Content starts

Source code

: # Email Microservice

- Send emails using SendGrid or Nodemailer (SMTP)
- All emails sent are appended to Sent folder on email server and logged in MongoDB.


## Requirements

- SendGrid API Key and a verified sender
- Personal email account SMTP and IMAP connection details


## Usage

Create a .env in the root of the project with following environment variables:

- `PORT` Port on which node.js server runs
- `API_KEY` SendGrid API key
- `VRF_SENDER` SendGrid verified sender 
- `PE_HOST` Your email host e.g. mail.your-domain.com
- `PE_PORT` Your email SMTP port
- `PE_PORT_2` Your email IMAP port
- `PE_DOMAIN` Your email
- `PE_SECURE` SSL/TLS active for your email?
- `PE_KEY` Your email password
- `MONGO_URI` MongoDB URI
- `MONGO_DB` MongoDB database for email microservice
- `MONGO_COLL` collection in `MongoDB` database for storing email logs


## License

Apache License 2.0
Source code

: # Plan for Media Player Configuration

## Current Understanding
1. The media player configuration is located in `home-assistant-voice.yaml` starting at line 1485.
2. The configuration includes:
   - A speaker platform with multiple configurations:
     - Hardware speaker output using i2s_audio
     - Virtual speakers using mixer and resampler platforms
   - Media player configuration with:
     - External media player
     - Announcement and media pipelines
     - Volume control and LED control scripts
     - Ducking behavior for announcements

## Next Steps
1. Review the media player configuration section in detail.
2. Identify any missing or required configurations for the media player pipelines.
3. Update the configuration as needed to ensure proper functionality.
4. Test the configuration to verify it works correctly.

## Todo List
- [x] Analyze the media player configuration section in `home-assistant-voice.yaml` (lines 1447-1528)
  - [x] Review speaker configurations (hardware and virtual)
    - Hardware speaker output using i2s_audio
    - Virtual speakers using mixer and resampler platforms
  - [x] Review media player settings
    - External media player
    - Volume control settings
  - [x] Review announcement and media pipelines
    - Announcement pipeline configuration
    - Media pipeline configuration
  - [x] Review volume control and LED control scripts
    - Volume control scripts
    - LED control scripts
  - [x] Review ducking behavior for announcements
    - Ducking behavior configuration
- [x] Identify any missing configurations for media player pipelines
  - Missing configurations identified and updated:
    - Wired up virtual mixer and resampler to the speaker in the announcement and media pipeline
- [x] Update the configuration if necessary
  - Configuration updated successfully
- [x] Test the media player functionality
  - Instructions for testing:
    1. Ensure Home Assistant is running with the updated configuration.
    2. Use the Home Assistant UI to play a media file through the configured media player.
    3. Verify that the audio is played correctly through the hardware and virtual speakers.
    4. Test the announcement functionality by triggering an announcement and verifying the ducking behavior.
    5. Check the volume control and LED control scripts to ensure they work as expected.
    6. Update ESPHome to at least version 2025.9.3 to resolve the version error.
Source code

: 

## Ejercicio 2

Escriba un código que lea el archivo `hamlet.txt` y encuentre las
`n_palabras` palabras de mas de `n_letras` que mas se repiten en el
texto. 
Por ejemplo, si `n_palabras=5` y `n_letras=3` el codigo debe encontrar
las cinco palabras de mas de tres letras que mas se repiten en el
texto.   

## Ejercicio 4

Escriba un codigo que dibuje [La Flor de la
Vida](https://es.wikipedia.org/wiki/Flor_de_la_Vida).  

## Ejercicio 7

Content ends

Instructions to follow: Extract every entry above as it appears.

Written answer:
Source code

: # Email Microservice

- Send emails using SendGrid or Nodemailer (SMTP)
- All emails sent are appended to Sent folder on email server and logged in MongoDB.


## Requirements

- SendGrid API Key and a verified sender
- Personal email account SMTP and IMAP connection details


## Usage

Create a .env in the root of the project with following environment variables:

- `PORT` Port on which node.js server runs
- `API_KEY` SendGrid API key
- `VRF_SENDER` SendGrid verified sender 
- `PE_HOST` Your email host e.g. mail.your-domain.com
- `PE_PORT` Your email SMTP port
- `PE_PORT_2` Your email IMAP port
- `PE_DOMAIN` Your email
- `PE_SECURE` SSL/TLS active for your email?
- `PE_KEY` Your email password
- `MONGO_URI` MongoDB URI
- `MONGO_DB` MongoDB database for email microservice
- `MONGO_COLL` collection in `MongoDB` database for storing email logs


## License

Apache License 2.0
Source code

: # Plan for Media Player Configuration

## Current Understanding
1. The media player configuration is located in `home-assistant-voice.yaml` starting at line 1485.
2. The configuration includes:
   - A speaker platform with multiple configurations:
     - Hardware speaker output using i2s_audio
     - Virtual speakers using mixer and resampler platforms
   - Media player configuration with:
     - External media player
     - Announcement and media pipelines
     - Volume control and LED control scripts
     - Ducking behavior for announcements

## Next Steps
1. Review the media player configuration section in detail.
2. Identify any missing or required configurations for the media player pipelines.
3. Update the configuration as needed to ensure proper functionality.
4. Test the configuration to verify it works correctly.

## Todo List
- [x] Analyze the media player configuration section in `home-assistant-voice.yaml` (lines 1447-1528)
  - [x] Review speaker configurations (hardware and virtual)
    - Hardware speaker output using i2s_audio
    - Virtual speakers using mixer and resampler platforms
  - [x] Review media player settings
    - External media player
    - Volume control settings
  - [x] Review announcement and media pipelines
    - Announcement pipeline configuration
    - Media pipeline configuration
  - [x] Review volume control and LED control scripts
    - Volume control scripts
    - LED control scripts
  - [x] Review ducking behavior for announcements
    - Ducking behavior configuration
- [x] Identify any missing configurations for media player pipelines
  - Missing configurations identified and updated:
    - Wired up virtual mixer and resampler to the speaker in the announcement and media pipeline
- [x] Update the configuration if necessary
  - Configuration updated successfully
- [x] Test the media player functionality
  - Instructions for testing:
    1. Ensure Home Assistant is running with the updated configuration.
    2. Use the Home Assistant UI to play a media file through the configured media player.
    3. Verify that the audio is played correctly through the hardware and virtual speakers.
    4. Test the announcement functionality by triggering an announcement and verifying the ducking behavior.
    5. Check the volume control and LED control scripts to ensure they work as expected.
    6. Update ESPHome to at least version 2025.9.3 to resolve the version error.
Source code

: 

## Ejercicio 2

Escriba un código que lea el archivo `hamlet.txt` y encuentre las
`n_palabras` palabras de mas de `n_letras` que mas se repiten en el
texto. 
Por ejemplo, si `n_palabras=5` y `n_letras=3` el codigo debe encontrar
las cinco palabras de mas de tres letras que mas se repiten en el
texto.   

## Ejercicio 4

Escriba un codigo que dibuje [La Flor de la
Vida](https://es.wikipedia.org/wiki/Flor_de_la_Vida).  

## Ejercicio 7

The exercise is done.